The prophase typically doesn't fulfill this property. The following functions applies a
nonlinear transformation to the phase signal that makes its distribution exactly uniform. If a
binary vector is provided (containing 2 unique values), the function will compute the phase of
completion of each phase as denoted by each value.
Parameters
----------
signal : Union[list, np.array, pd.Series]
The signal (i.e., a time series) in the form of a vector of values.
method : str
The values in which the phase is expressed. Can be ``"radians"`` (default),
``"degrees"`` (for values between 0 and 360) or ``"percents"`` (for values between 0 and 1).
See Also
--------
signal_filter, signal_zerocrossings, signal_findpeaks
Returns
-------
array
A vector containing the phase of the signal, between 0 and 2*pi.
Examples
--------
.. ipython:: python
import neurokit2 as nk
signal = nk.signal_simulate(duration=10)
phase = nk.signal_phase(signal)
@savefig p_signal_phase1.png scale=100%
nk.signal_plot([signal, phase])
@suppress
plt.close()
..ipython:: python
rsp = nk.rsp_simulate(duration=30)
phase = nk.signal_phase(rsp, method="degrees")
@savefig p_signal_phase2.png scale=100%
nk.signal_plot([rsp, phase])
@suppress
plt.close()
.. ipython:: python
# Percentage of completion of two phases
signal = nk.signal_binarize(nk.signal_simulate(duration=10))
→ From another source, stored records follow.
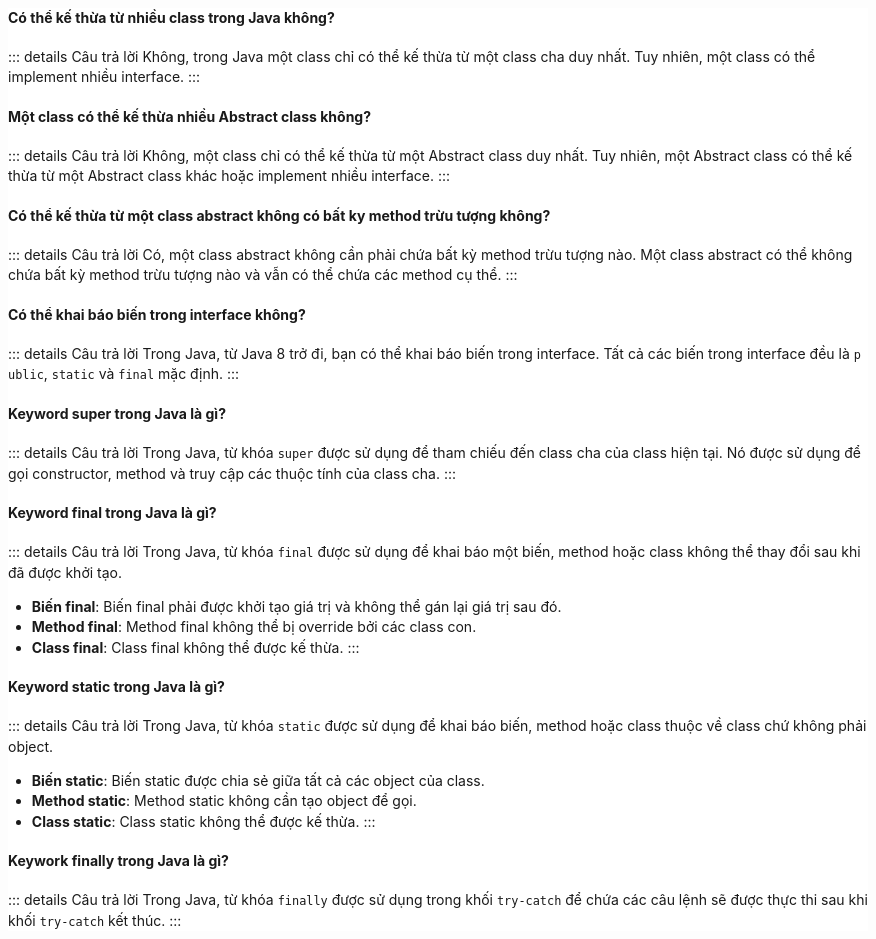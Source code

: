 #### Có thể kế thừa từ nhiều class trong Java không?
::: details Câu trả lời
Không, trong Java một class chỉ có thể kế thừa từ một class cha duy nhất. Tuy nhiên, một class có thể implement nhiều interface.
:::

#### Một class có thể kế thừa nhiều Abstract class không?
::: details Câu trả lời
Không, một class chỉ có thể kế thừa từ một Abstract class duy nhất. Tuy nhiên, một Abstract class có thể kế thừa từ một Abstract class khác hoặc implement nhiều interface.
:::

#### Có thể kế thừa từ một class abstract không có bất ky method trừu tượng không?
::: details Câu trả lời
Có, một class abstract không cần phải chứa bất kỳ method trừu tượng nào. Một class abstract có thể không chứa bất kỳ method trừu tượng nào và vẫn có thể chứa các method cụ thể.
:::

#### Có thể khai báo biến trong interface không?
::: details Câu trả lời
Trong Java, từ Java 8 trở đi, bạn có thể khai báo biến trong interface. Tất cả các biến trong interface đều là `public`, `static` và `final` mặc định.
:::

#### Keyword super trong Java là gì?
::: details Câu trả lời
Trong Java, từ khóa `super` được sử dụng để tham chiếu đến class cha của class hiện tại. Nó được sử dụng để gọi constructor, method và truy cập các thuộc tính của class cha.
::: 

#### Keyword final trong Java là gì?
::: details Câu trả lời
Trong Java, từ khóa `final` được sử dụng để khai báo một biến, method hoặc class không thể thay đổi sau khi đã được khởi tạo.
 - **Biến final**: Biến final phải được khởi tạo giá trị và không thể gán lại giá trị sau đó.
 - **Method final**: Method final không thể bị override bởi các class con.
 - **Class final**: Class final không thể được kế thừa.
:::

#### Keyword static trong Java là gì?
::: details Câu trả lời
Trong Java, từ khóa `static` được sử dụng để khai báo biến, method hoặc class thuộc về class chứ không phải object.
 - **Biến static**: Biến static được chia sẻ giữa tất cả các object của class.
 - **Method static**: Method static không cần tạo object để gọi.
 - **Class static**: Class static không thể được kế thừa.
:::

#### Keywork finally trong Java là gì?
::: details Câu trả lời
Trong Java, từ khóa `finally` được sử dụng trong khối `try-catch` để chứa các câu lệnh sẽ được thực thi sau khi khối `try-catch` kết thúc.
:::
phase = nk.signal_phase(signal, method="percents")
@savefig p_signal_phase3.png scale=100%
nk.signal_plot([signal, phase])
"""
# If binary signal
if len(set(np.array(signal)[~np.isnan(np.array(signal))])) == 2:
phase = _signal_phase_binary(signal)
else:
phase = _signal_phase_prophase(signal)
if method.lower() in ["degree", "degrees"]:
phase = np.rad2deg(phase)
if method.lower() in ["perc", "percent", "percents", "percentage"]:
phase = np.rad2deg(phase) / 360
return phase
# =============================================================================
# Method
# =============================================================================
def _signal_phase_binary(signal):
phase = itertools.chain.from_iterable(np.linspace(0, 1, sum([1 for i in v])) for _, v in itertools.groupby(signal))
phase = np.array(list(phase))
# Convert to radiant
phase = np.deg2rad(phase * 360)
return phase
def _signal_phase_prophase(signal):
pi2 = 2.0 * np.pi
# Get pro-phase
prophase = np.mod(np.angle(scipy.signal.hilbert(signal)), pi2)
# Transform a pro-phase to a real phase
sort_idx = np.argsort(prophase) # Get a sorting index
reverse_idx = np.argsort(sort_idx) # Get index reversing sorting
tht = pi2 * np.arange(prophase.size) / (prophase.size) # Set up sorted real phase
phase = tht[reverse_idx] # Reverse the sorting of it
return phase